I’d like at this point to draw your attention to the response offered by the director of The Dark Knight, the most acclaimed and at one point the most financially successful superhero movie ever made, when asked if he’d ever make another superhero movie: “No.” (Shades of Rorschach?) I’ll similarly direct you to Nolan’s lament regarding plot-driven filmmaking: “Studios now look at a screenplay as a series of events and say ‘this is the essence of what the film is.’ And that’s completely at odds with how cinema developed….It’s a very popular fallacy — sometimes with the critics as well, frankly — that all that matters is the scale of the story being told.”

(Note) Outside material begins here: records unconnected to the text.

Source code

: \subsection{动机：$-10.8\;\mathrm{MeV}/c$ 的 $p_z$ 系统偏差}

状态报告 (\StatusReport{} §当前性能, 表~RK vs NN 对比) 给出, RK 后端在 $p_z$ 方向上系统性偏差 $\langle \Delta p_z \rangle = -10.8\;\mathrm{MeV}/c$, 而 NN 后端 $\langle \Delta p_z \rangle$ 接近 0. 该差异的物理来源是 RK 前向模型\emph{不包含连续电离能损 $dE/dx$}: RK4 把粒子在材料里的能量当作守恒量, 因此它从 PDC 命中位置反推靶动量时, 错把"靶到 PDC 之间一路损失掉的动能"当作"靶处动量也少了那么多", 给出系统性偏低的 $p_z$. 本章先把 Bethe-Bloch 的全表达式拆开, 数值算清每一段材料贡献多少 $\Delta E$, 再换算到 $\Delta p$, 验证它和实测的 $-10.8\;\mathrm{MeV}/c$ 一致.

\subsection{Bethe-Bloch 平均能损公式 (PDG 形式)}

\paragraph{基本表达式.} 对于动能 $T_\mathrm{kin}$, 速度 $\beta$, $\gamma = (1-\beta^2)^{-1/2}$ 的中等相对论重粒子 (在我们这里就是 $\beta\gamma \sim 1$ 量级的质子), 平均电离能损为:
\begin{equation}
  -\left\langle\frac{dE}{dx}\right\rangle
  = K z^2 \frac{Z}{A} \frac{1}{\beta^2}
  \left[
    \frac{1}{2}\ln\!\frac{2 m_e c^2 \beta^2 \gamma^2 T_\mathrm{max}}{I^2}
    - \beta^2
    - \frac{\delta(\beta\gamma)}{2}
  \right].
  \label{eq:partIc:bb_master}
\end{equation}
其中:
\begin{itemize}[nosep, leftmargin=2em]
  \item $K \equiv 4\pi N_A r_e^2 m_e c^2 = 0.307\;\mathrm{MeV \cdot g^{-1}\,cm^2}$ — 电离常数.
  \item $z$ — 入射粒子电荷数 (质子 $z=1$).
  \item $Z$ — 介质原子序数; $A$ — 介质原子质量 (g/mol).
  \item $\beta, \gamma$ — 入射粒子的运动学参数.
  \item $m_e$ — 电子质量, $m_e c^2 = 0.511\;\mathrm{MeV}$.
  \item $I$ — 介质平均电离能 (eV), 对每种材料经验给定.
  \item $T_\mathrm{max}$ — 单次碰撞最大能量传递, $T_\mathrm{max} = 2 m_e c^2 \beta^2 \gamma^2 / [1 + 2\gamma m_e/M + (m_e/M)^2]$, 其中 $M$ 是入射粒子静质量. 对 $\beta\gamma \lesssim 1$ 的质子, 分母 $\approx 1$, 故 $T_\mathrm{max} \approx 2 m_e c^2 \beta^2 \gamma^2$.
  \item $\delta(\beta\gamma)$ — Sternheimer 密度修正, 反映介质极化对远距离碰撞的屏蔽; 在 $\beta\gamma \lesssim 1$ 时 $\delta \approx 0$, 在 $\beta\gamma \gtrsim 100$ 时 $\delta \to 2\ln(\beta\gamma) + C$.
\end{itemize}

The cultural dominance of superheroes, which seems only in recent months to finally be on the wane, began with the success of the X-Men and Spider-Man franchises in the early 2000s. But it only truly reached maturity in 2008 with the one-two punch of Nolan’s The Dark Knight and Jon Favreau’s (or is that Kevin Feige’s) Iron Man. (Which featured, ironically, Oppenheimer co-star Robert Downey Jr., whose charisma as Tony Stark is arguably more responsible for the subsequent boom than any other factor save perhaps Hugh Jackman’s as Wolverine years earlier.) From there, it was off to the races. The Warner Bros./DC end of the spectrum advanced only in fits and starts, due to the on-again off-again quality of the aesthetic and narrative continuity between the films and an often contentious relationship with the filmmakers involved. This eventually included Nolan himself, who departed the studio to which he meant so much over a dispute regarding the simultaneous theatrical and digital release of his film Tenet. 

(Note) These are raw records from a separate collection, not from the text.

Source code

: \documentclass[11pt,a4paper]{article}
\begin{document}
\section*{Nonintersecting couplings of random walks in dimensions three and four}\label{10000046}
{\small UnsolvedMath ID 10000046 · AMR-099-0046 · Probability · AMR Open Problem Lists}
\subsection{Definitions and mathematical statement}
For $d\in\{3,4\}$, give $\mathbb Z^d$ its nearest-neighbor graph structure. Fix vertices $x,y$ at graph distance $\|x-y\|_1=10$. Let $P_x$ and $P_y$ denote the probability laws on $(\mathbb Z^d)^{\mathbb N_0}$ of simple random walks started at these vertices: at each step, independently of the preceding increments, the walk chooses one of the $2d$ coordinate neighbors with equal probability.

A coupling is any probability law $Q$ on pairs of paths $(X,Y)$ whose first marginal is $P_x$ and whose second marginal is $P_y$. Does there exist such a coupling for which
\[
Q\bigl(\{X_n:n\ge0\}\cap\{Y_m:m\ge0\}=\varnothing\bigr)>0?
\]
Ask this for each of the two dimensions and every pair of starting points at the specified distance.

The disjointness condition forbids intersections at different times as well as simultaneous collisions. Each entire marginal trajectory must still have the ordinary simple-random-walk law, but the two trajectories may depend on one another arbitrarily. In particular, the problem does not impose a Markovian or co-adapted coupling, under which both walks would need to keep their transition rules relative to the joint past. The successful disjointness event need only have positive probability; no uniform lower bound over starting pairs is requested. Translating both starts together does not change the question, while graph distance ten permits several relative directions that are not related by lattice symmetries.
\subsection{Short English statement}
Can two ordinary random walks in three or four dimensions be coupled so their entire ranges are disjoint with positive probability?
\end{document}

DOWNEY JR IRON MAN OPPENHEIMER
Photo: Everett Collection

Disney and Marvel, however, built a juggernaut, a world-beater. Over a decade of interconnecting stories across film and television (a medium to which Nolan has also offered a firm “no”) led to and culminated in 2019’s Avengers: Endgame, which is currently the highest grossing superhero movie of all time — a slot once occupied by The Dark Knight. Indeed, fully fourteen superhero films have surpassed TDK, including Nolan’s own less well-received (but better, thanks to Bane and Bane alone) The Dark Knight Rises, at the box office, since the Christian Bale/Heath Ledger vehicle became only the fourth film to break the billion-dollar mark. Avengers: Infinity War, part one of the Marvel Cinematic Universe’s temporary denouement, now takes second place in the category behind its successor. 

There is of course reason to believe this spandex grip on pop culture’s beating heart is loosening. Any superhero comics reader worth their salt could have told the Disney/Marvel c-suite that Endgame is what’s known in the business as a “jumping-off point” — an ending, of sorts anyway, amid the endless cycle of superhero stories that keep us reading or watching from one year and one decade to the next. If, as Nolan warns, you’ve prioritized plot above all else, you’ve just spent ten years telling the biggest movie audiences in the world that the plot all builds to this, and then you release a movie in which this happens? “Wow, that was fun! What else is on?” is a perfectly natural reaction. The surprisingly weak financial fortunes of Marvel’s “Phase 4” projects is proof of that, while DC releasing one bomb after another in the build-up to Marvel alum James Gunn’s rebooting of the Warner Bros. Discovery superhero factory shows that the rot is not contained to just one multiverse. 

Ironically, it may be the “Barbenheimer” event, made possible by Nolan and Greta Gerwig, that marks a cultural denouement for the genre. As writer Aaron Hammond put it on Elon Musk’s folly, “It’d be wild if Barbenheimer goes down in history as the ‘Smells Like Teen Spirit’ that kills off the Superhero Era, which has been in its hair metal phase for a while now.” I’ve been mulling that over since the moment I read it.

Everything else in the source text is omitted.